> [Source material]
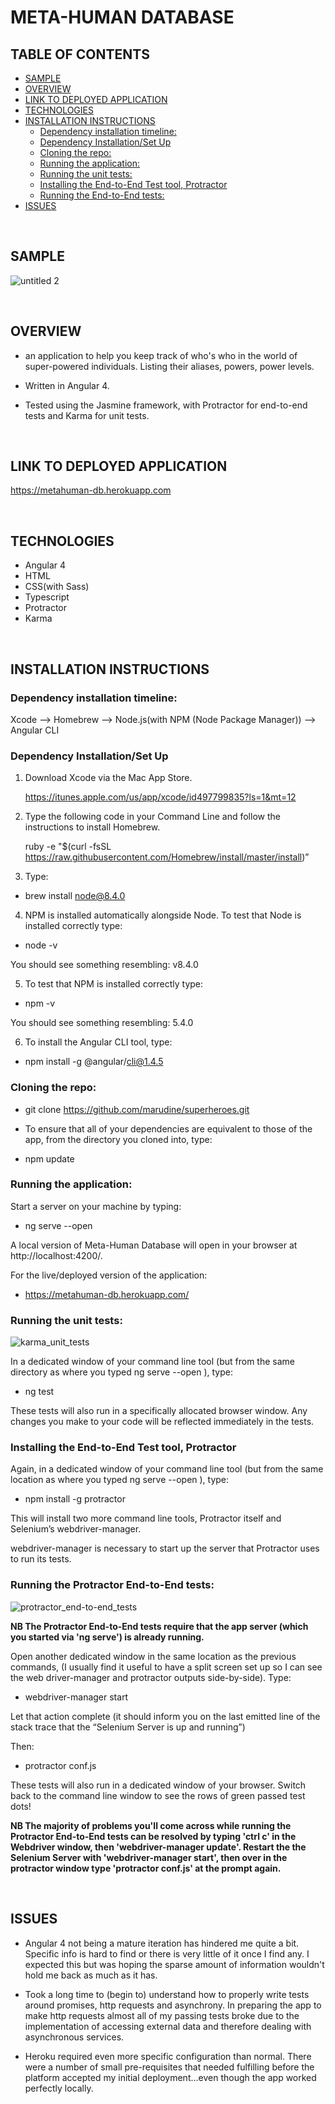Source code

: <!-- START doctoc generated TOC please keep comment here to allow auto update -->
<!-- DON'T EDIT THIS SECTION, INSTEAD RE-RUN doctoc TO UPDATE -->
<!--**Table of Contents**  *generated with [DocToc](https://github.com/thlorenz/doctoc)*-->
# META-HUMAN DATABASE

## TABLE OF CONTENTS

- [SAMPLE](#sample)
- [OVERVIEW](#overview)
- [LINK TO DEPLOYED APPLICATION](#link-to-deployed-application)
- [TECHNOLOGIES](#technologies)
- [INSTALLATION INSTRUCTIONS](#installation-instructions)
  - [Dependency installation timeline:](#dependency-installation-timeline)
  - [Dependency Installation/Set Up](#dependency-installationset-up)
  - [Cloning the repo:](#cloning-the-repo)
  - [Running the application:](#running-the-application)
  - [Running the unit tests:](#running-the-unit-tests)
  - [Installing the End-to-End Test tool, Protractor](#installing-the-end-to-end-test-tool-protractor)
  - [Running the End-to-End tests:](#running-the-end-to-end-tests)
- [ISSUES](#issues)

<!-- END doctoc generated TOC please keep comment here to allow auto update -->

&nbsp;
## SAMPLE

![untitled 2](https://user-images.githubusercontent.com/24227633/31327221-bc913b16-acc5-11e7-906b-3cc0efa2ad94.gif)


&nbsp;
## OVERVIEW

- an application to help you keep track of who's who in the world of super-powered individuals. Listing their aliases, powers, power levels.

- Written in Angular 4.

- Tested using the Jasmine framework, with Protractor for end-to-end tests and Karma for unit tests.

&nbsp;
## LINK TO DEPLOYED APPLICATION

  https://metahuman-db.herokuapp.com

&nbsp;
## TECHNOLOGIES

- Angular 4
- HTML
- CSS(with Sass)
- Typescript
- Protractor
- Karma

&nbsp;
## INSTALLATION INSTRUCTIONS

### Dependency installation timeline:

  Xcode —> Homebrew —> Node.js(with NPM (Node Package Manager)) —> Angular CLI


### Dependency Installation/Set Up

1. Download Xcode via the Mac App Store.

    https://itunes.apple.com/us/app/xcode/id497799835?ls=1&mt=12

2. Type the following code in your Command Line and follow the instructions to install Homebrew.

    ruby -e "$(curl -fsSL https://raw.githubusercontent.com/Homebrew/install/master/install)”

3. Type:

  - brew install node@8.4.0

4. NPM is installed automatically alongside Node. To test that Node is installed correctly type:

  - node -v

  You should see something resembling: v8.4.0

5. To test that NPM is installed correctly type:

  - npm -v

  You should see something resembling: 5.4.0

6. To install the Angular CLI tool, type:

  - npm install -g @angular/cli@1.4.5


### Cloning the repo:

  - git clone https://github.com/marudine/superheroes.git

  - To ensure that all of your dependencies are equivalent to those of the app, from the directory you cloned into, type:

  - npm update


### Running the application:

  Start a server on your machine by typing:

  - ng serve --open

  A local version of Meta-Human Database will open in your browser at http://localhost:4200/.

  For the live/deployed version of the application:

  - https://metahuman-db.herokuapp.com/


### Running the unit tests:

![karma_unit_tests](https://user-images.githubusercontent.com/24227633/31466007-9f4533e6-aecd-11e7-819d-b8fb52c7b9b1.gif)


  In a dedicated window of your command line tool (but from the same directory as where you typed ng serve --open ), type:

  - ng test

  These tests will also run in a specifically allocated browser window. Any changes you make to your code will be reflected immediately in the tests.


### Installing the End-to-End Test tool, Protractor

  Again, in a dedicated window of your command line tool (but from the same location as where you typed ng serve --open ), type:

  - npm install -g protractor

  This will install two more command line tools, Protractor itself and Selenium’s webdriver-manager.

  webdriver-manager is necessary to start up the server that Protractor uses to run its tests.

### Running the Protractor End-to-End tests:


![protractor_end-to-end_tests](https://user-images.githubusercontent.com/24227633/30978571-db678ac8-a472-11e7-952f-5a106bb6e7ca.gif)


  **NB The Protractor End-to-End tests require that the app server (which you started via 'ng serve') is already running.**


  Open another dedicated window in the same location as the previous commands, (I usually find it useful to have a split screen set up so I can see the web driver-manager and protractor outputs side-by-side).
  Type:

  - webdriver-manager start

  Let that action complete (it should inform you on the last emitted line of the stack trace that the “Selenium Server is up and running”)

  Then:

  - protractor conf.js

  These tests will also run in a dedicated window of your browser. Switch back to the command line window to see the rows of green passed test dots!

  **NB The majority of problems you'll come across while running the Protractor End-to-End tests can be resolved by typing 'ctrl c' in the Webdriver window, then 'webdriver-manager update'. Restart the the Selenium Server with 'webdriver-manager start', then over in the protractor window type 'protractor conf.js' at the prompt again.**


&nbsp;
## ISSUES

  - Angular 4 not being a mature iteration has hindered me quite a bit. Specific info is hard to find or there is very little of it once I find any. I expected this but was hoping the sparse amount of information wouldn't hold me back as much as it has.

  - Took a long time to (begin to) understand how to properly write tests around promises, http requests and asynchrony. In preparing the app to make http requests almost all of my passing tests broke due to the implementation of accessing external data and therefore dealing with asynchronous services.

  - Heroku required even more specific configuration than normal. There were a number of small pre-requisites that needed fulfilling before the platform accepted my initial deployment...even though the app worked perfectly locally.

> [Work order] Write the records out again exactly as shown above, keeping no pictures.

> [Solution for this exercise]
Source code

: <!-- START doctoc generated TOC please keep comment here to allow auto update -->
<!-- DON'T EDIT THIS SECTION, INSTEAD RE-RUN doctoc TO UPDATE -->
<!--**Table of Contents**  *generated with [DocToc](https://github.com/thlorenz/doctoc)*-->
# META-HUMAN DATABASE

## TABLE OF CONTENTS

- [SAMPLE](#sample)
- [OVERVIEW](#overview)
- [LINK TO DEPLOYED APPLICATION](#link-to-deployed-application)
- [TECHNOLOGIES](#technologies)
- [INSTALLATION INSTRUCTIONS](#installation-instructions)
  - [Dependency installation timeline:](#dependency-installation-timeline)
  - [Dependency Installation/Set Up](#dependency-installationset-up)
  - [Cloning the repo:](#cloning-the-repo)
  - [Running the application:](#running-the-application)
  - [Running the unit tests:](#running-the-unit-tests)
  - [Installing the End-to-End Test tool, Protractor](#installing-the-end-to-end-test-tool-protractor)
  - [Running the End-to-End tests:](#running-the-end-to-end-tests)
- [ISSUES](#issues)

<!-- END doctoc generated TOC please keep comment here to allow auto update -->

&nbsp;
## SAMPLE

![untitled 2](https://user-images.githubusercontent.com/24227633/31327221-bc913b16-acc5-11e7-906b-3cc0efa2ad94.gif)


&nbsp;
## OVERVIEW

- an application to help you keep track of who's who in the world of super-powered individuals. Listing their aliases, powers, power levels.

- Written in Angular 4.

- Tested using the Jasmine framework, with Protractor for end-to-end tests and Karma for unit tests.

&nbsp;
## LINK TO DEPLOYED APPLICATION

  https://metahuman-db.herokuapp.com

&nbsp;
## TECHNOLOGIES

- Angular 4
- HTML
- CSS(with Sass)
- Typescript
- Protractor
- Karma

&nbsp;
## INSTALLATION INSTRUCTIONS

### Dependency installation timeline:

  Xcode —> Homebrew —> Node.js(with NPM (Node Package Manager)) —> Angular CLI


### Dependency Installation/Set Up

1. Download Xcode via the Mac App Store.

    https://itunes.apple.com/us/app/xcode/id497799835?ls=1&mt=12

2. Type the following code in your Command Line and follow the instructions to install Homebrew.

    ruby -e "$(curl -fsSL https://raw.githubusercontent.com/Homebrew/install/master/install)”

3. Type:

  - brew install node@8.4.0

4. NPM is installed automatically alongside Node. To test that Node is installed correctly type:

  - node -v

  You should see something resembling: v8.4.0

5. To test that NPM is installed correctly type:

  - npm -v

  You should see something resembling: 5.4.0

6. To install the Angular CLI tool, type:

  - npm install -g @angular/cli@1.4.5


### Cloning the repo:

  - git clone https://github.com/marudine/superheroes.git

  - To ensure that all of your dependencies are equivalent to those of the app, from the directory you cloned into, type:

  - npm update


### Running the application:

  Start a server on your machine by typing:

  - ng serve --open

  A local version of Meta-Human Database will open in your browser at http://localhost:4200/.

  For the live/deployed version of the application:

  - https://metahuman-db.herokuapp.com/


### Running the unit tests:

![karma_unit_tests](https://user-images.githubusercontent.com/24227633/31466007-9f4533e6-aecd-11e7-819d-b8fb52c7b9b1.gif)


  In a dedicated window of your command line tool (but from the same directory as where you typed ng serve --open ), type:

  - ng test

  These tests will also run in a specifically allocated browser window. Any changes you make to your code will be reflected immediately in the tests.


### Installing the End-to-End Test tool, Protractor

  Again, in a dedicated window of your command line tool (but from the same location as where you typed ng serve --open ), type:

  - npm install -g protractor

  This will install two more command line tools, Protractor itself and Selenium’s webdriver-manager.

  webdriver-manager is necessary to start up the server that Protractor uses to run its tests.

### Running the Protractor End-to-End tests:


![protractor_end-to-end_tests](https://user-images.githubusercontent.com/24227633/30978571-db678ac8-a472-11e7-952f-5a106bb6e7ca.gif)


  **NB The Protractor End-to-End tests require that the app server (which you started via 'ng serve') is already running.**


  Open another dedicated window in the same location as the previous commands, (I usually find it useful to have a split screen set up so I can see the web driver-manager and protractor outputs side-by-side).
  Type:

  - webdriver-manager start

  Let that action complete (it should inform you on the last emitted line of the stack trace that the “Selenium Server is up and running”)

  Then:

  - protractor conf.js

  These tests will also run in a dedicated window of your browser. Switch back to the command line window to see the rows of green passed test dots!

  **NB The majority of problems you'll come across while running the Protractor End-to-End tests can be resolved by typing 'ctrl c' in the Webdriver window, then 'webdriver-manager update'. Restart the the Selenium Server with 'webdriver-manager start', then over in the protractor window type 'protractor conf.js' at the prompt again.**


&nbsp;
## ISSUES

  - Angular 4 not being a mature iteration has hindered me quite a bit. Specific info is hard to find or there is very little of it once I find any. I expected this but was hoping the sparse amount of information wouldn't hold me back as much as it has.

  - Took a long time to (begin to) understand how to properly write tests around promises, http requests and asynchrony. In preparing the app to make http requests almost all of my passing tests broke due to the implementation of accessing external data and therefore dealing with asynchronous services.

  - Heroku required even more specific configuration than normal. There were a number of small pre-requisites that needed fulfilling before the platform accepted my initial deployment...even though the app worked perfectly locally.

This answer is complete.